Coastal Development and Hinterland Dynamics
The needs of a growing population, ongoing life style changes and distributional polarisations increase the pressure on environment and society. Ongoing urbanisation processes and coastward migration challenge existing use and management systems in coastal land- and seascapes of the tropics. Energy and matter content of river and subsurface water flow transfer the results of human interventions in whole catchment areas towards the sea and thus affect the environment and the socioeconomic conditions of the coastal zone. Thus, the magnitude of the effects of human activities is particularly high in the coastal zone and highlights its extreme vulnerability. In Programme Area 3 we therefore address the causes and consequences of human interventions in the coastal zone and its hinterland on matter fluxes, eutrophication, pollution, habitat and ecosystem distribution, diversity and wellbeing of organisms and people, ecosystem services, socioeconomic conditions and governance.
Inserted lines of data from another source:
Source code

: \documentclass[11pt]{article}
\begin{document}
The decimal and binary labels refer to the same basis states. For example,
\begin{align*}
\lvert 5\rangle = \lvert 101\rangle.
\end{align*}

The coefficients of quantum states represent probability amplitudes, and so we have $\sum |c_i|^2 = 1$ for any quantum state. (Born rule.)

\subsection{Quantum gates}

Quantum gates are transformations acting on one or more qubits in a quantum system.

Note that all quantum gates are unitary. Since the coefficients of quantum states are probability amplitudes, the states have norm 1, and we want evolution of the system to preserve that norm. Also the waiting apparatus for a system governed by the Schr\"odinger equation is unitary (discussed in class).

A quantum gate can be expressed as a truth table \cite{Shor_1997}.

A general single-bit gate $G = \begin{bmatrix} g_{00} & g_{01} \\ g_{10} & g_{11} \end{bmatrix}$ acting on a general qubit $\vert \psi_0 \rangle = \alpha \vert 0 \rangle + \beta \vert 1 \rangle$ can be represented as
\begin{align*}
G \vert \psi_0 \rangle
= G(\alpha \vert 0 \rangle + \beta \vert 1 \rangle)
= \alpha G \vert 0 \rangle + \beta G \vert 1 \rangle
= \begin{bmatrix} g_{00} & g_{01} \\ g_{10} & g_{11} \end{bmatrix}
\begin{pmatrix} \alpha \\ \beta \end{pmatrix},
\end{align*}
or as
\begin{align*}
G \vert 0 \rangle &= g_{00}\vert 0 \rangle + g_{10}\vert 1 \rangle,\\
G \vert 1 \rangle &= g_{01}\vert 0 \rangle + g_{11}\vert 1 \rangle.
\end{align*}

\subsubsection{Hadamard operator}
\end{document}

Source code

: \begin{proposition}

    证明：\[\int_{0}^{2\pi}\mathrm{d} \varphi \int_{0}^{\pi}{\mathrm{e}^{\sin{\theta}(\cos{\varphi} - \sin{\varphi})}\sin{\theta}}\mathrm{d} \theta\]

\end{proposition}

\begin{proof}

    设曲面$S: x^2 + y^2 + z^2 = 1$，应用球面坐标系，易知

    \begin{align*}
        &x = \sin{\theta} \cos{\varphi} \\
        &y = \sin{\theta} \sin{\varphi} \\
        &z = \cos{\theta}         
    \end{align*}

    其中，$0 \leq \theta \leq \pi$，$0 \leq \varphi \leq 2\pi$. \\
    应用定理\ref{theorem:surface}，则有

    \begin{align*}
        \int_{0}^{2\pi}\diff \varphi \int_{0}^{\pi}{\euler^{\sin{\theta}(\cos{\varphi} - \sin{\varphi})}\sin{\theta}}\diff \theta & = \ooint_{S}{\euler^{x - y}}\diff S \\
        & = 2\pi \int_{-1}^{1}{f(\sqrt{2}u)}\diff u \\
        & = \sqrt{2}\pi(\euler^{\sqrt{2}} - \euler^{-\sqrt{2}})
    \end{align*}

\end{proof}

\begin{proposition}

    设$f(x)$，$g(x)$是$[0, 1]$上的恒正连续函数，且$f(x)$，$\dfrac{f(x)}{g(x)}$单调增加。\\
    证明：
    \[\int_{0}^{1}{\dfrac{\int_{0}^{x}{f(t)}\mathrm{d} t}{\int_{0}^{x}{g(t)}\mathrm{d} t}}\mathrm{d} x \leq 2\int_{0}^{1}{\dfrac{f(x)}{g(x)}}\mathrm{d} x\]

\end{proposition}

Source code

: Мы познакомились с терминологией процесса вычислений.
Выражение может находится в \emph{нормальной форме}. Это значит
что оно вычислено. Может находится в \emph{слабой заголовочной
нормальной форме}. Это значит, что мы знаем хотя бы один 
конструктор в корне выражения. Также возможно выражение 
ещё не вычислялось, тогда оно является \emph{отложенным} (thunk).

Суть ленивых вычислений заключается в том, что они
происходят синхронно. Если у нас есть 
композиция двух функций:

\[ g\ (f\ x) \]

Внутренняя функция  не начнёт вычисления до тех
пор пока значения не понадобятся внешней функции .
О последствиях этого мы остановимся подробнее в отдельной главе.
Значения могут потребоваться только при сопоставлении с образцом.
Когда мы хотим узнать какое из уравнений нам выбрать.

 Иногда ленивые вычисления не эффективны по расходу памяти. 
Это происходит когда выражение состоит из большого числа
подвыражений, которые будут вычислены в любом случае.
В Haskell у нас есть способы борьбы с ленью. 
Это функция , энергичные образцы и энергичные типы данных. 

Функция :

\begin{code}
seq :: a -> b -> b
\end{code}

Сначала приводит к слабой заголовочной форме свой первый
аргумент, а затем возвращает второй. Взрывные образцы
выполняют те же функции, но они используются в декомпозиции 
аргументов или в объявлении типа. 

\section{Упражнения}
The coastal tropics are hotspots of change, zones where socio-economic and institutional-political transformation and environmental change processes interact, and where the aggregate social, political, and infrastructural effects of human interventions are particularly strong. PA3 assesses these processes by focusing on the effects of coastal, urban development and hinterland dynamics. Processes in the terrestrial hinterland are of relevance as surface and subsurface water flows towards the coast are strongly altered by land use and land cover change, regulations of hydrology, industrialisation and migration. Almost acting like a funnel, rivers deliver a crucial subset of the aggregated effects of coastal development in catchments into the coastal zone, where it is modified in estuaries and strongly affects environmental, ecological and socioeconomic conditions. In particular, ecosystem services like filter and storage functions for carbon, nutrients, pollutants and sediments of coastal ecosystems can be altered, while institutional structures and practices for mitigation, adaptation and sustainable coastal management require empirically based analysis and development.